Ten years may seem like a long time, but it isn’t. It takes an average of 12 years for a drug to traverse the path from research lab to the patient. Ninety percent of the drugs in preclinical testing are never tested on humans. Of the ones that make it to human testing only one in five will ever be approved.

So what can you do to join the revolution? Assuming you are not a researcher, your efforts can be focused in a different way. You can join the battle to End Alzheimer’s!

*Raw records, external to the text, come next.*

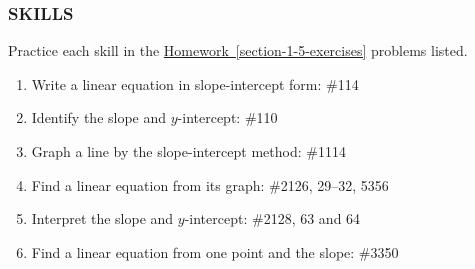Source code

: \documentclass[10pt,]{book}
\theoremstyle{plain}
\theoremstyle{definition}
\theoremstyle{definition}
\theoremstyle{definition}
\theoremstyle{definition}
\numberwithin{equation}{part}
\begin{document}
\subsubsection[{SKILLS}]{SKILLS}\label{subsubsection-20}
Practice each skill in the \hyperref[section-1-5-exercises]{Homework~\ref{section-1-5-exercises}} problems listed. \leavevmode%
\begin{enumerate}[label=\arabic*]
\item\hypertarget{li-1141}{}Write a linear equation in slope-intercept form: \#1\textendash{}14%
\item\hypertarget{li-1142}{}Identify the slope and \(y\)-intercept: \#1\textendash{}10%
\item\hypertarget{li-1143}{}Graph a line by the slope-intercept method: \#11\textendash{}14%
\item\hypertarget{li-1144}{}Find a linear equation from its graph: \#21\textendash{}26, 29–32, 53\textendash{}56%
\item\hypertarget{li-1145}{}Interpret the slope and \(y\)-intercept: \#21\textendash{}28, 63 and 64%
\item\hypertarget{li-1146}{}Find a linear equation from one point and the slope: \#33\textendash{}50%
\end{enumerate}
%
\typeout{************************************************}
\typeout{************************************************}
\end{document}
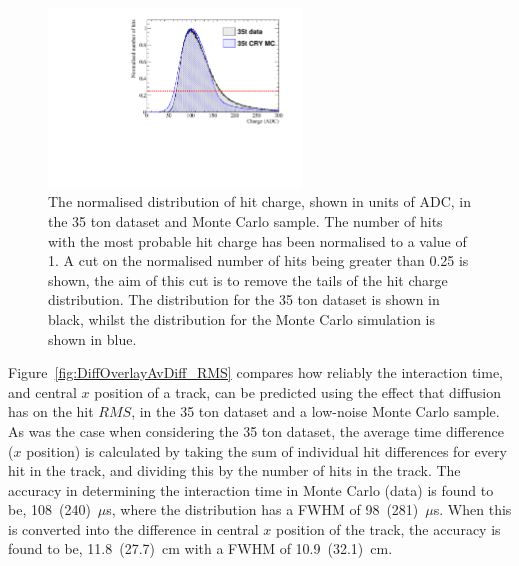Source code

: \begin{figure}
  \centering
  \includegraphics[width=0.6\textwidth]{ChargeCutOverlay}
  \caption[The normalised distribution of hit charge in the 35 ton dataset and a Monte Carlo sample]
          {The normalised distribution of hit charge, shown in units of ADC, in the 35 ton dataset and Monte Carlo sample. The number of hits with the most probable hit charge has been normalised to a value of 1. A cut on the normalised number of hits being greater than 0.25 is shown, the aim of this cut is to remove the tails of the hit charge distribution. The distribution for the 35 ton dataset is shown in black, whilst the distribution for the Monte Carlo simulation is shown in blue.}
  \label{fig:DiffOverlay_ChargeCut}
\end{figure}

Figure~\ref{fig:DiffOverlayAvDiff_RMS} compares how reliably the interaction time, and central $x$ position of a track, can be predicted using the effect that diffusion has on the hit $RMS$, in the 35 ton dataset and a low-noise Monte Carlo sample. As was the case when considering the 35 ton dataset, the average time difference ($x$ position) is calculated by taking the sum of individual hit differences for every hit in the track, and dividing this by the number of hits in the track. The accuracy in determining the interaction time in Monte Carlo (data) is found to be, 108~(240)~$\mu$s, where the distribution has a FWHM of 98~(281)~$\mu$s. When this is converted into the difference in central $x$ position of the track, the accuracy is found to be, 11.8~(27.7)~cm with a FWHM of 10.9~(32.1)~cm. \\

  1. Contact your legislators. Write letters, make phone calls, send emails, or visit them in district or D.C. The government funnels research dollars through the National Institutes of Health (NIH).  NIH annually submits a budget request which after modification is submitted to Congress from the President. Alzheimer’s research is underfunded at $480 million. In June, thanks to advocacy efforts, an additional $100 million was added to the NIH budget. To put this in perspective, NIH spends $6 billion (with a B) on cancer research, $4 billion on heart disease, and $3 billion on HIV/AIDS research annually. Researchers use grants to develop treatments. Do the math.
  2. Participate in Walk to End Alzheimer’s. More than 450,000 participants in 600 Walks nationwide raised awareness and funds for Alzheimer’s care, support, and research. The Alzheimer’s Association is the largest nonprofit funder of Alzheimer’s research  and the world’s leading voluntary health organization for Alzheimer’s care.
  3. Contact your local chapter. The Alzheimer’s Association has 70 chapters that serve communities across the United States. Chapters are the front lines in the battle against Alzheimer’s. They will help you find the resources you need to navigate through the quagmire of living with Alzheimer’s.
  4. Arm yourself! No one goes into battle without equipment, ammunition, and a plan. To prepare yourself, acquire knowledge about the disease and develop a plan that will provide quality of life for the person with the disease and the care partner. Learn how to communicate and alleviate the stress caused by behavior.
  5. Build a support system. Surround yourself with friends, family, and loved ones who will support you. You need people that will be on your side even when the going gets rough. Build a medical team for the person with dementia and the care partner—primary physician, neurologist, and specialists in any other illnesses such as diabetes, heart disease, cancer.
  6. Keep a log of all medical information. Use pen and paper, a document, spreadsheet—whatever works for you—detailing all treatments, medications, side effects, tests. This will help you fill out medical forms and avoid unnecessary tests or medications that caused side effects.
  7. Enjoy life! Watch for moments of joy and don’t stop living. Don’t place everything on hold. Alzheimer’s is a disease that can last for decades. Learn to adapt to each stage and pursue activities that put a smile on your face. Love and patience overcome a lot of barriers.

More than five million people in the United States currently have Alzheimer’s disease and new cases are skyrocketing.  Alzheimer’s is the sixth leading cause of death and the only disease in the top ten without an effective treatment or cure. No cure. A hundred percent fatal.

Where is the outcry? The outrage? This country has never been one to sit on its hands and let a disease wipe out millions of people—but that is exactly what is happening with Alzheimer’s.

That is why it’s time for a revolution. This disease and related dementias—vascular dementia, Lewy body dementia, Frontotemporal degeneration, mixed dementia, Parkinson’s, Creutzfeldt-Jakob, normal pressure hydrocephalus, the rare dementias (including corticobasal degeneration)—has to stop. NOW.  It is time to arm ourselves with passion and knowledge to  eradicate Alzheimer’s disease once and for all. Won’t you become an advocate and join the fight to End Alzheimer’s?